ABOUT THIS TASK – What you produce should match the records below precisely, except that images are removed.

[Source texts of formatted documents]
■ ■ ■
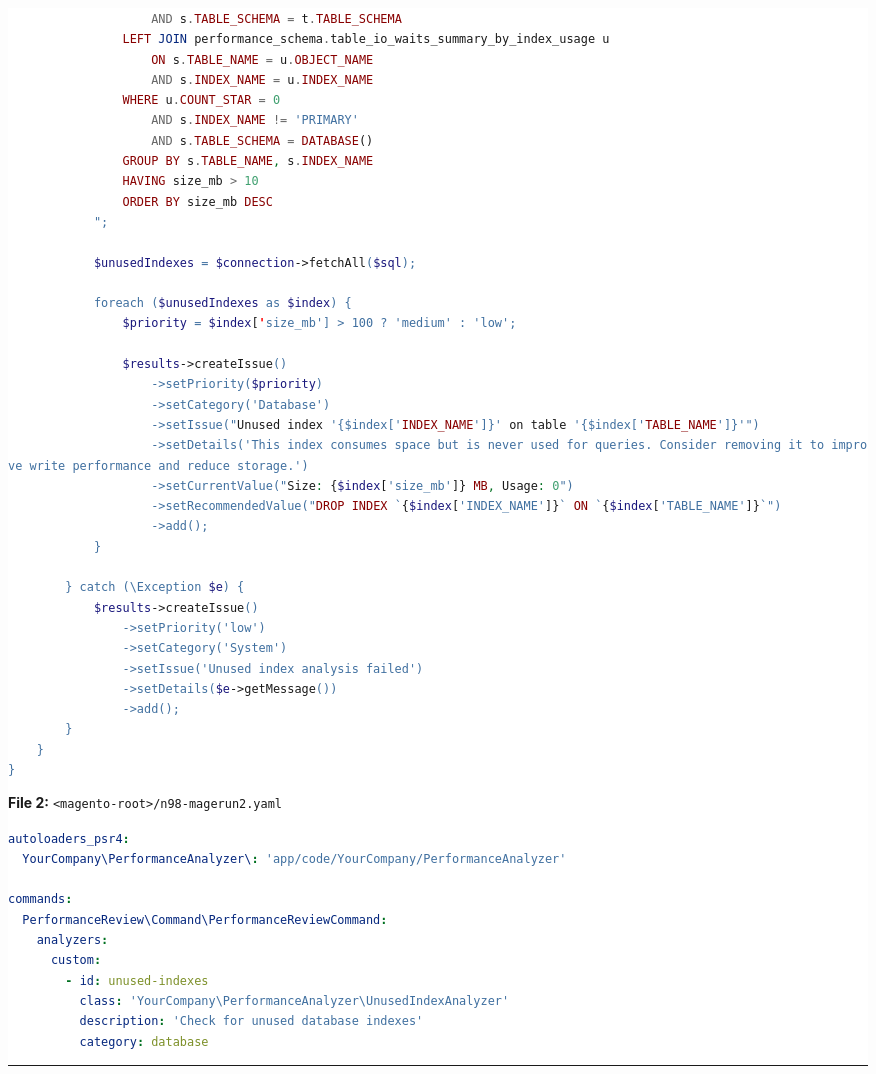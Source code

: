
 ```php
                    AND s.TABLE_SCHEMA = t.TABLE_SCHEMA
                LEFT JOIN performance_schema.table_io_waits_summary_by_index_usage u
                    ON s.TABLE_NAME = u.OBJECT_NAME
                    AND s.INDEX_NAME = u.INDEX_NAME
                WHERE u.COUNT_STAR = 0
                    AND s.INDEX_NAME != 'PRIMARY'
                    AND s.TABLE_SCHEMA = DATABASE()
                GROUP BY s.TABLE_NAME, s.INDEX_NAME
                HAVING size_mb > 10
                ORDER BY size_mb DESC
            ";

            $unusedIndexes = $connection->fetchAll($sql);

            foreach ($unusedIndexes as $index) {
                $priority = $index['size_mb'] > 100 ? 'medium' : 'low';

                $results->createIssue()
                    ->setPriority($priority)
                    ->setCategory('Database')
                    ->setIssue("Unused index '{$index['INDEX_NAME']}' on table '{$index['TABLE_NAME']}'")
                    ->setDetails('This index consumes space but is never used for queries. Consider removing it to improve write performance and reduce storage.')
                    ->setCurrentValue("Size: {$index['size_mb']} MB, Usage: 0")
                    ->setRecommendedValue("DROP INDEX `{$index['INDEX_NAME']}` ON `{$index['TABLE_NAME']}`")
                    ->add();
            }

        } catch (\Exception $e) {
            $results->createIssue()
                ->setPriority('low')
                ->setCategory('System')
                ->setIssue('Unused index analysis failed')
                ->setDetails($e->getMessage())
                ->add();
        }
    }
}
```

**File 2:** `<magento-root>/n98-magerun2.yaml`
```yaml
autoloaders_psr4:
  YourCompany\PerformanceAnalyzer\: 'app/code/YourCompany/PerformanceAnalyzer'

commands:
  PerformanceReview\Command\PerformanceReviewCommand:
    analyzers:
      custom:
        - id: unused-indexes
          class: 'YourCompany\PerformanceAnalyzer\UnusedIndexAnalyzer'
          description: 'Check for unused database indexes'
          category: database
```

---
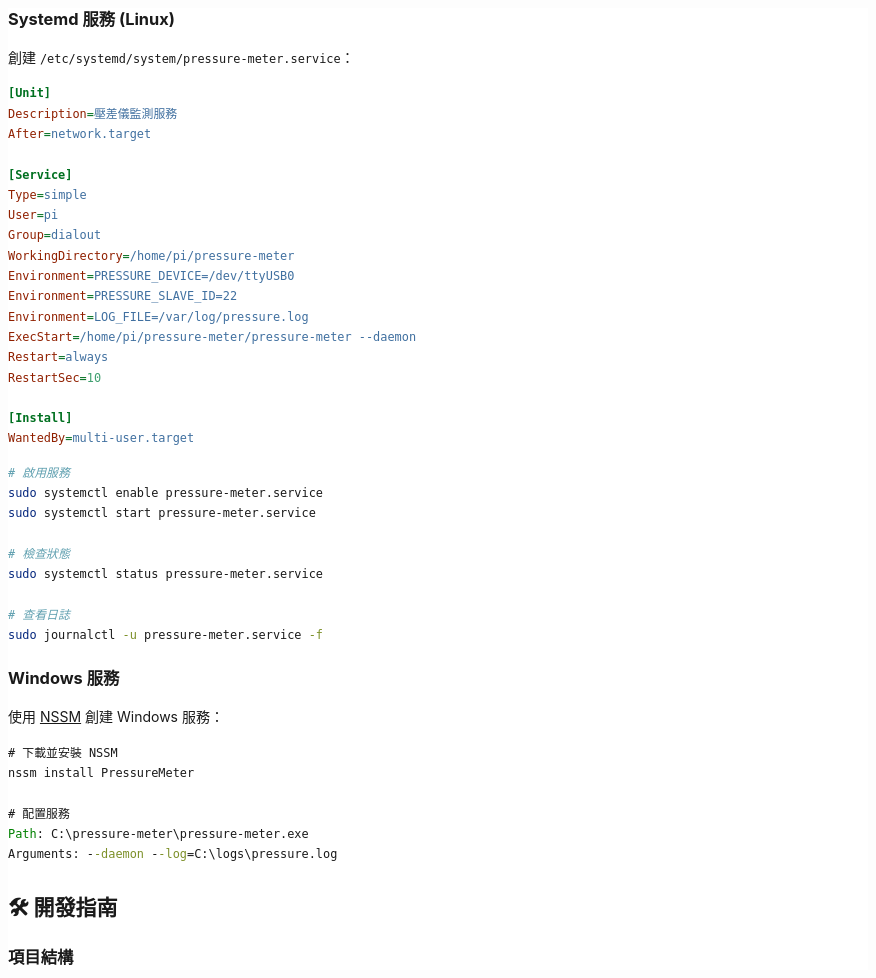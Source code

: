 ### Systemd 服務 (Linux)

創建 `/etc/systemd/system/pressure-meter.service`：

```ini
[Unit]
Description=壓差儀監測服務
After=network.target

[Service]
Type=simple
User=pi
Group=dialout
WorkingDirectory=/home/pi/pressure-meter
Environment=PRESSURE_DEVICE=/dev/ttyUSB0
Environment=PRESSURE_SLAVE_ID=22
Environment=LOG_FILE=/var/log/pressure.log
ExecStart=/home/pi/pressure-meter/pressure-meter --daemon
Restart=always
RestartSec=10

[Install]
WantedBy=multi-user.target
```

```bash
# 啟用服務
sudo systemctl enable pressure-meter.service
sudo systemctl start pressure-meter.service

# 檢查狀態
sudo systemctl status pressure-meter.service

# 查看日誌
sudo journalctl -u pressure-meter.service -f
```

### Windows 服務

使用 [NSSM](https://nssm.cc/) 創建 Windows 服務：

```cmd
# 下載並安裝 NSSM
nssm install PressureMeter

# 配置服務
Path: C:\pressure-meter\pressure-meter.exe
Arguments: --daemon --log=C:\logs\pressure.log
```

## 🛠️ 開發指南

### 項目結構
■ ■ ■
ANSWER TO THE PROBLEM –
Source code

:
 ```php
                    AND s.TABLE_SCHEMA = t.TABLE_SCHEMA
                LEFT JOIN performance_schema.table_io_waits_summary_by_index_usage u
                    ON s.TABLE_NAME = u.OBJECT_NAME
                    AND s.INDEX_NAME = u.INDEX_NAME
                WHERE u.COUNT_STAR = 0
                    AND s.INDEX_NAME != 'PRIMARY'
                    AND s.TABLE_SCHEMA = DATABASE()
                GROUP BY s.TABLE_NAME, s.INDEX_NAME
                HAVING size_mb > 10
                ORDER BY size_mb DESC
            ";

            $unusedIndexes = $connection->fetchAll($sql);

            foreach ($unusedIndexes as $index) {
                $priority = $index['size_mb'] > 100 ? 'medium' : 'low';

                $results->createIssue()
                    ->setPriority($priority)
                    ->setCategory('Database')
                    ->setIssue("Unused index '{$index['INDEX_NAME']}' on table '{$index['TABLE_NAME']}'")
                    ->setDetails('This index consumes space but is never used for queries. Consider removing it to improve write performance and reduce storage.')
                    ->setCurrentValue("Size: {$index['size_mb']} MB, Usage: 0")
                    ->setRecommendedValue("DROP INDEX `{$index['INDEX_NAME']}` ON `{$index['TABLE_NAME']}`")
                    ->add();
            }

        } catch (\Exception $e) {
            $results->createIssue()
                ->setPriority('low')
                ->setCategory('System')
                ->setIssue('Unused index analysis failed')
                ->setDetails($e->getMessage())
                ->add();
        }
    }
}
```

**File 2:** `<magento-root>/n98-magerun2.yaml`
```yaml
autoloaders_psr4:
  YourCompany\PerformanceAnalyzer\: 'app/code/YourCompany/PerformanceAnalyzer'

commands:
  PerformanceReview\Command\PerformanceReviewCommand:
    analyzers:
      custom:
        - id: unused-indexes
          class: 'YourCompany\PerformanceAnalyzer\UnusedIndexAnalyzer'
          description: 'Check for unused database indexes'
          category: database
```

---
Source code

: ### Systemd 服務 (Linux)

創建 `/etc/systemd/system/pressure-meter.service`：

```ini
[Unit]
Description=壓差儀監測服務
After=network.target

[Service]
Type=simple
User=pi
Group=dialout
WorkingDirectory=/home/pi/pressure-meter
Environment=PRESSURE_DEVICE=/dev/ttyUSB0
Environment=PRESSURE_SLAVE_ID=22
Environment=LOG_FILE=/var/log/pressure.log
ExecStart=/home/pi/pressure-meter/pressure-meter --daemon
Restart=always
RestartSec=10

[Install]
WantedBy=multi-user.target
```

```bash
# 啟用服務
sudo systemctl enable pressure-meter.service
sudo systemctl start pressure-meter.service

# 檢查狀態
sudo systemctl status pressure-meter.service

# 查看日誌
sudo journalctl -u pressure-meter.service -f
```

### Windows 服務

使用 [NSSM](https://nssm.cc/) 創建 Windows 服務：

```cmd
# 下載並安裝 NSSM
nssm install PressureMeter

# 配置服務
Path: C:\pressure-meter\pressure-meter.exe
Arguments: --daemon --log=C:\logs\pressure.log
```

## 🛠️ 開發指南

### 項目結構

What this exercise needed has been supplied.